President Bush has often criticized " activist judges " for allegedly

shaping the law to fit their own policy preferences instead of

enforcing it as written.

 

Now, Bush's own appointees to the Supreme Court have an opportunity

to show that they will enforce a law that Congress enacted more than

30 years ago, rather than bending that law out of shape to avoid a

result that they would rather not reach.

 

The law involved is the Clean Air Act, enacted in 1970 and still

very relevant today. Although the Clean Air Act is long and

complicated, at least one of its requirements is clear and simple.

It requires the administrator of the Environmental Protection Agency

to issue standards limiting automobile emissions of any air

pollutant " which in his judgment causes, or contributes to, air

pollution which may reasonably be anticipated to endanger public

health or welfare. "

This provision is mandatory. If a pollutant " may reasonably be

anticipated to endanger public health or welfare, " then the EPA must

act.

 

In 1999 a group of parties petitioned the EPA to issue emission

standards for carbon dioxide, methane and other " greenhouse gases "

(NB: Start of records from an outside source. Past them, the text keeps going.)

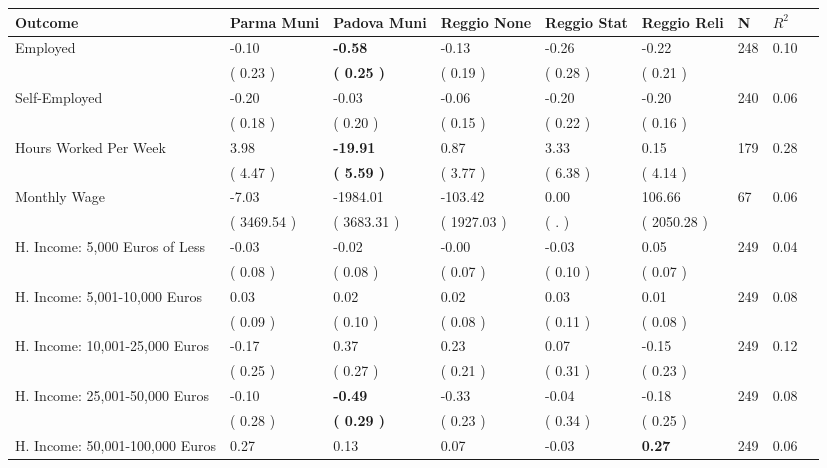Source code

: \begin{tabular}{L{6.2cm} C{1.8cm} C{1.8cm} C{1.8cm} C{1.8cm} C{1.8cm} C{1.8cm} C{0.3cm} C{0.3cm}}
\toprule
 \textbf{Outcome} & \textbf{Parma Muni} & \textbf{Padova Muni} & \textbf{Reggio None} & \textbf{Reggio Stat} & \textbf{Reggio Reli} & \textbf{N} & \textbf{$ R^2$} \\
\midrule
Employed &     -0.10 & \textbf{    -0.58} &     -0.13 &     -0.26 &     -0.22  & 248 &       0.10 \\ 
 & (     0.23 ) & \textbf{(     0.25 )} & (     0.19 ) & (     0.28 ) & (     0.21 )  & \\
Self-Employed &     -0.20 &     -0.03 &     -0.06 &     -0.20 &     -0.20  & 240 &       0.06 \\ 
 & (     0.18 ) & (     0.20 ) & (     0.15 ) & (     0.22 ) & (     0.16 )  & \\
Hours Worked Per Week &      3.98 & \textbf{   -19.91} &      0.87 &      3.33 &      0.15  & 179 &       0.28 \\ 
 & (     4.47 ) & \textbf{(     5.59 )} & (     3.77 ) & (     6.38 ) & (     4.14 )  & \\
Monthly Wage &     -7.03 &  -1984.01 &   -103.42 &      0.00 &    106.66  & 67 &       0.06 \\ 
 & (  3469.54 ) & (  3683.31 ) & (  1927.03 ) & (        . ) & (  2050.28 )  & \\
H. Income: 5,000 Euros of Less &     -0.03 &     -0.02 &     -0.00 &     -0.03 &      0.05  & 249 &       0.04 \\ 
 & (     0.08 ) & (     0.08 ) & (     0.07 ) & (     0.10 ) & (     0.07 )  & \\
H. Income: 5,001-10,000 Euros &      0.03 &      0.02 &      0.02 &      0.03 &      0.01  & 249 &       0.08 \\ 
 & (     0.09 ) & (     0.10 ) & (     0.08 ) & (     0.11 ) & (     0.08 )  & \\
H. Income: 10,001-25,000 Euros &     -0.17 &      0.37 &      0.23 &      0.07 &     -0.15  & 249 &       0.12 \\ 
 & (     0.25 ) & (     0.27 ) & (     0.21 ) & (     0.31 ) & (     0.23 )  & \\
H. Income: 25,001-50,000 Euros &     -0.10 & \textbf{    -0.49} &     -0.33 &     -0.04 &     -0.18  & 249 &       0.08 \\ 
 & (     0.28 ) & \textbf{(     0.29 )} & (     0.23 ) & (     0.34 ) & (     0.25 )  & \\
H. Income: 50,001-100,000 Euros &      0.27 &      0.13 &      0.07 &     -0.03 & \textbf{     0.27}  & 249 &       0.06 \\ 

\end{tabular}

emitted from auto tailpipes that contribute to global warming.

 

There can be little doubt that such gases " may reasonably be

anticipated to endanger public health or welfare " within the meaning

of the Clean Air Act, because the act defines endangerment of public

welfare to include harmful effects on the Earth's climate. Since

global warming is likely to, among other things, raise sea levels by

melting the polar ice caps, thereby inundating heavily populated

coastal areas, it is certainly a threat to public welfare.

 

The EPA denied the petition. However, it did not deny that

automobile emissions contribute to global warming, or that global

warming endangers public welfare. Instead, it offered two

justifications for its refusal to act. First, the EPA claimed that

greenhouse gases are not air pollutants within the meaning of the

Clean Air Act. This denial, however, is not credible. The act

defines " air pollutant " to include " any substance or matter which is

emitted into or otherwise enters the ambient air. " Since greenhouse

gases are substances, and they enter the air, they are air

pollutants.

 

EPA's second reason for denying the petition was subtler, but

equally arrogant. It argued that, as a matter of policy, automobile

emission standards are not a good approach to solving the problem of

global warming. Claiming such standards would not be " effective or

appropriate, " the EPA declared that it " disagrees " with their use to

combat global warming.

 

In early December, the Supreme Court heard arguments in a lawsuit

brought by 12 states that have asked the courts to overturn the

EPA's decision. Its lawyers urged the court to affirm EPA's refusal

to act on the grounds that the EPA's decision was " reasonable. "

 

The problem with the EPA's defense is that it asks the court to

second-guess a judgment Congress made more than 30 years ago when it

created the Clean Air Act. It is not up to the EPA, or the courts,

to decide whether automobile emission standards are a wise,

reasonable or economical way to control air pollution.

 

If Bush's EPA doesn't agree with the Clean Air Act, it can ask

Congress to change it. Until then, the EPA should implement the law

that Congress wrote, not the one that it wishes Congress had

written. And if the EPA refuses to follow the law, then the courts

should order it to do so.

 

Joseph M. Feller is a professor of law at Arizona State University

and a member scholar of the Center for Progressive Reform

(www.progressivereform.org), a network of university scholars

seeking policy solutions that protect the global environment.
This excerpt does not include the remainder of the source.